* _THE PROBLEM_: Repeat each record below exactly, omitting whatever pictures appear in it.

*** DATASET RECORDS Section Begins ***

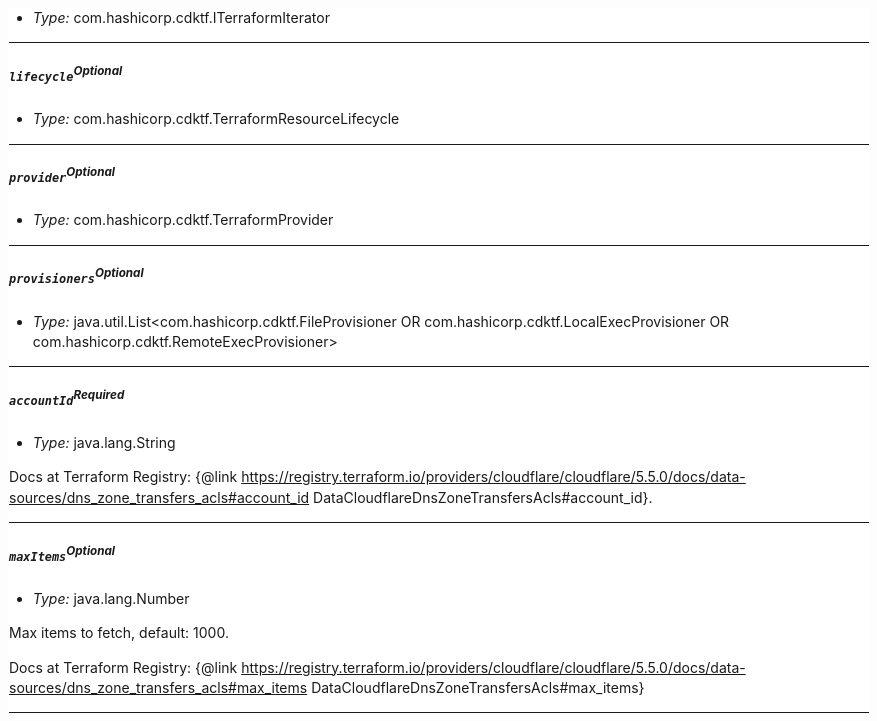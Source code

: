 - *Type:* com.hashicorp.cdktf.ITerraformIterator

---

##### `lifecycle`<sup>Optional</sup> <a name="lifecycle" id="@cdktf/provider-cloudflare.dataCloudflareDnsZoneTransfersAcls.DataCloudflareDnsZoneTransfersAcls.Initializer.parameter.lifecycle"></a>

- *Type:* com.hashicorp.cdktf.TerraformResourceLifecycle

---

##### `provider`<sup>Optional</sup> <a name="provider" id="@cdktf/provider-cloudflare.dataCloudflareDnsZoneTransfersAcls.DataCloudflareDnsZoneTransfersAcls.Initializer.parameter.provider"></a>

- *Type:* com.hashicorp.cdktf.TerraformProvider

---

##### `provisioners`<sup>Optional</sup> <a name="provisioners" id="@cdktf/provider-cloudflare.dataCloudflareDnsZoneTransfersAcls.DataCloudflareDnsZoneTransfersAcls.Initializer.parameter.provisioners"></a>

- *Type:* java.util.List<com.hashicorp.cdktf.FileProvisioner OR com.hashicorp.cdktf.LocalExecProvisioner OR com.hashicorp.cdktf.RemoteExecProvisioner>

---

##### `accountId`<sup>Required</sup> <a name="accountId" id="@cdktf/provider-cloudflare.dataCloudflareDnsZoneTransfersAcls.DataCloudflareDnsZoneTransfersAcls.Initializer.parameter.accountId"></a>

- *Type:* java.lang.String

Docs at Terraform Registry: {@link https://registry.terraform.io/providers/cloudflare/cloudflare/5.5.0/docs/data-sources/dns_zone_transfers_acls#account_id DataCloudflareDnsZoneTransfersAcls#account_id}.

---

##### `maxItems`<sup>Optional</sup> <a name="maxItems" id="@cdktf/provider-cloudflare.dataCloudflareDnsZoneTransfersAcls.DataCloudflareDnsZoneTransfersAcls.Initializer.parameter.maxItems"></a>

- *Type:* java.lang.Number

Max items to fetch, default: 1000.

Docs at Terraform Registry: {@link https://registry.terraform.io/providers/cloudflare/cloudflare/5.5.0/docs/data-sources/dns_zone_transfers_acls#max_items DataCloudflareDnsZoneTransfersAcls#max_items}

---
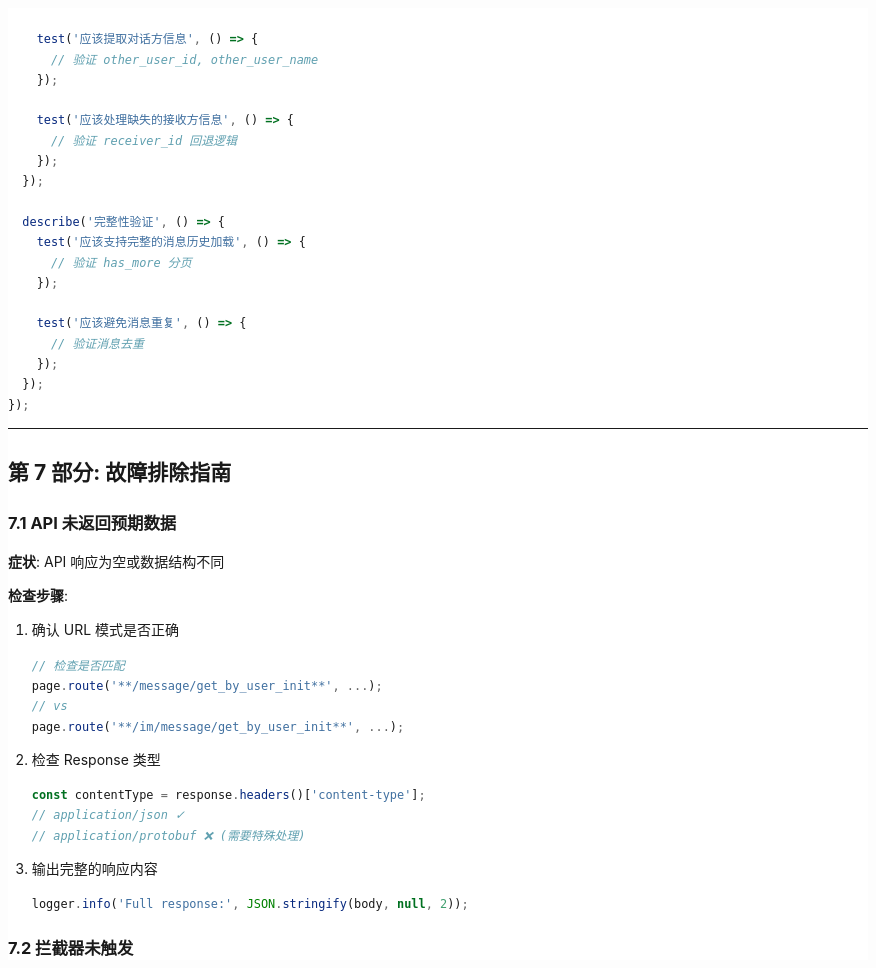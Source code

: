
 ```javascript

    test('应该提取对话方信息', () => {
      // 验证 other_user_id, other_user_name
    });

    test('应该处理缺失的接收方信息', () => {
      // 验证 receiver_id 回退逻辑
    });
  });

  describe('完整性验证', () => {
    test('应该支持完整的消息历史加载', () => {
      // 验证 has_more 分页
    });

    test('应该避免消息重复', () => {
      // 验证消息去重
    });
  });
});
```

---

## 第 7 部分: 故障排除指南

### 7.1 API 未返回预期数据

**症状**: API 响应为空或数据结构不同

**检查步骤**:
1. 确认 URL 模式是否正确
   ```javascript
   // 检查是否匹配
   page.route('**/message/get_by_user_init**', ...);
   // vs
   page.route('**/im/message/get_by_user_init**', ...);
   ```

2. 检查 Response 类型
   ```javascript
   const contentType = response.headers()['content-type'];
   // application/json ✓
   // application/protobuf ❌ (需要特殊处理)
   ```

3. 输出完整的响应内容
   ```javascript
   logger.info('Full response:', JSON.stringify(body, null, 2));
   ```

### 7.2 拦截器未触发
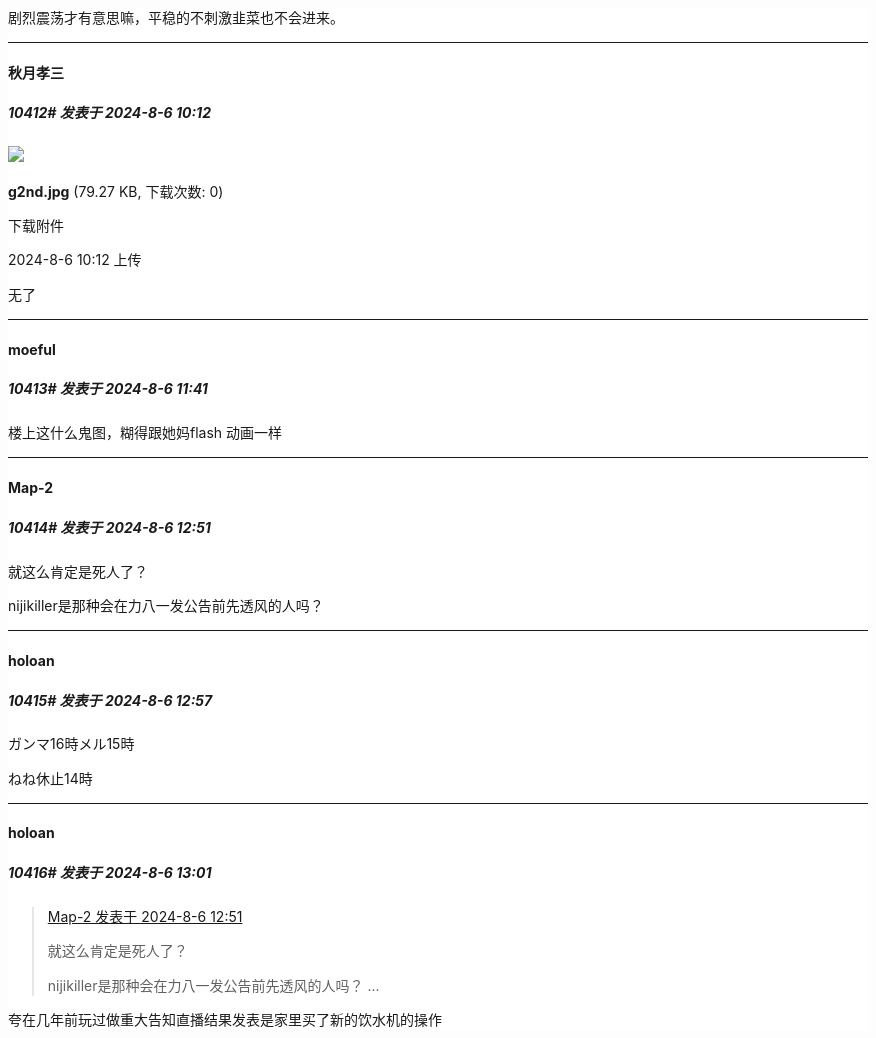 剧烈震荡才有意思嘛，平稳的不刺激韭菜也不会进来。


*****

####  秋月孝三  
##### 10412#       发表于 2024-8-6 10:12

<img src="https://img.saraba1st.com/forum/202408/06/101240o0pmkpuoim1iii90.jpg" referrerpolicy="no-referrer">

<strong>g2nd.jpg</strong> (79.27 KB, 下载次数: 0)

下载附件

2024-8-6 10:12 上传

无了


*****

####  moeful  
##### 10413#       发表于 2024-8-6 11:41

楼上这什么鬼图，糊得跟她妈flash 动画一样


*****

####  Map-2  
##### 10414#       发表于 2024-8-6 12:51

就这么肯定是死人了？

nijikiller是那种会在力八一发公告前先透风的人吗？


*****

####  holoan  
##### 10415#       发表于 2024-8-6 12:57

ガンマ16時メル15時

ねね休止14時


*****

####  holoan  
##### 10416#       发表于 2024-8-6 13:01

<blockquote><a href="httphttps://bbs.saraba1st.com/2b/forum.php?mod=redirect&amp;goto=findpost&amp;pid=65812614&amp;ptid=2170519" target="_blank">Map-2 发表于 2024-8-6 12:51</a>

就这么肯定是死人了？

nijikiller是那种会在力八一发公告前先透风的人吗？ ...</blockquote>
夸在几年前玩过做重大告知直播结果发表是家里买了新的饮水机的操作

*** DATASET RECORDS Section Ends ***

* _SOLUTION TO THIS EXERCISE_:
Source code

: - *Type:* com.hashicorp.cdktf.ITerraformIterator

---

##### `lifecycle`<sup>Optional</sup> <a name="lifecycle" id="@cdktf/provider-cloudflare.dataCloudflareDnsZoneTransfersAcls.DataCloudflareDnsZoneTransfersAcls.Initializer.parameter.lifecycle"></a>

- *Type:* com.hashicorp.cdktf.TerraformResourceLifecycle

---

##### `provider`<sup>Optional</sup> <a name="provider" id="@cdktf/provider-cloudflare.dataCloudflareDnsZoneTransfersAcls.DataCloudflareDnsZoneTransfersAcls.Initializer.parameter.provider"></a>

- *Type:* com.hashicorp.cdktf.TerraformProvider

---

##### `provisioners`<sup>Optional</sup> <a name="provisioners" id="@cdktf/provider-cloudflare.dataCloudflareDnsZoneTransfersAcls.DataCloudflareDnsZoneTransfersAcls.Initializer.parameter.provisioners"></a>

- *Type:* java.util.List<com.hashicorp.cdktf.FileProvisioner OR com.hashicorp.cdktf.LocalExecProvisioner OR com.hashicorp.cdktf.RemoteExecProvisioner>

---

##### `accountId`<sup>Required</sup> <a name="accountId" id="@cdktf/provider-cloudflare.dataCloudflareDnsZoneTransfersAcls.DataCloudflareDnsZoneTransfersAcls.Initializer.parameter.accountId"></a>

- *Type:* java.lang.String

Docs at Terraform Registry: {@link https://registry.terraform.io/providers/cloudflare/cloudflare/5.5.0/docs/data-sources/dns_zone_transfers_acls#account_id DataCloudflareDnsZoneTransfersAcls#account_id}.

---

##### `maxItems`<sup>Optional</sup> <a name="maxItems" id="@cdktf/provider-cloudflare.dataCloudflareDnsZoneTransfersAcls.DataCloudflareDnsZoneTransfersAcls.Initializer.parameter.maxItems"></a>

- *Type:* java.lang.Number

Max items to fetch, default: 1000.

Docs at Terraform Registry: {@link https://registry.terraform.io/providers/cloudflare/cloudflare/5.5.0/docs/data-sources/dns_zone_transfers_acls#max_items DataCloudflareDnsZoneTransfersAcls#max_items}

---
Source code

:
 ```javascript

    test('应该提取对话方信息', () => {
      // 验证 other_user_id, other_user_name
    });

    test('应该处理缺失的接收方信息', () => {
      // 验证 receiver_id 回退逻辑
    });
  });

  describe('完整性验证', () => {
    test('应该支持完整的消息历史加载', () => {
      // 验证 has_more 分页
    });

    test('应该避免消息重复', () => {
      // 验证消息去重
    });
  });
});
```

---

## 第 7 部分: 故障排除指南

### 7.1 API 未返回预期数据

**症状**: API 响应为空或数据结构不同

**检查步骤**:
1. 确认 URL 模式是否正确
   ```javascript
   // 检查是否匹配
   page.route('**/message/get_by_user_init**', ...);
   // vs
   page.route('**/im/message/get_by_user_init**', ...);
   ```

2. 检查 Response 类型
   ```javascript
   const contentType = response.headers()['content-type'];
   // application/json ✓
   // application/protobuf ❌ (需要特殊处理)
   ```

3. 输出完整的响应内容
   ```javascript
   logger.info('Full response:', JSON.stringify(body, null, 2));
   ```

### 7.2 拦截器未触发
 剧烈震荡才有意思嘛，平稳的不刺激韭菜也不会进来。


*****

####  秋月孝三  
##### 10412#       发表于 2024-8-6 10:12

<img src="https://img.saraba1st.com/forum/202408/06/101240o0pmkpuoim1iii90.jpg" referrerpolicy="no-referrer">

<strong>g2nd.jpg</strong> (79.27 KB, 下载次数: 0)

下载附件

2024-8-6 10:12 上传

无了


*****

####  moeful  
##### 10413#       发表于 2024-8-6 11:41

楼上这什么鬼图，糊得跟她妈flash 动画一样


*****

####  Map-2  
##### 10414#       发表于 2024-8-6 12:51

就这么肯定是死人了？

nijikiller是那种会在力八一发公告前先透风的人吗？


*****

####  holoan  
##### 10415#       发表于 2024-8-6 12:57

ガンマ16時メル15時

ねね休止14時


*****

####  holoan  
##### 10416#       发表于 2024-8-6 13:01

<blockquote><a href="httphttps://bbs.saraba1st.com/2b/forum.php?mod=redirect&amp;goto=findpost&amp;pid=65812614&amp;ptid=2170519" target="_blank">Map-2 发表于 2024-8-6 12:51</a>

就这么肯定是死人了？

nijikiller是那种会在力八一发公告前先透风的人吗？ ...</blockquote>
夸在几年前玩过做重大告知直播结果发表是家里买了新的饮水机的操作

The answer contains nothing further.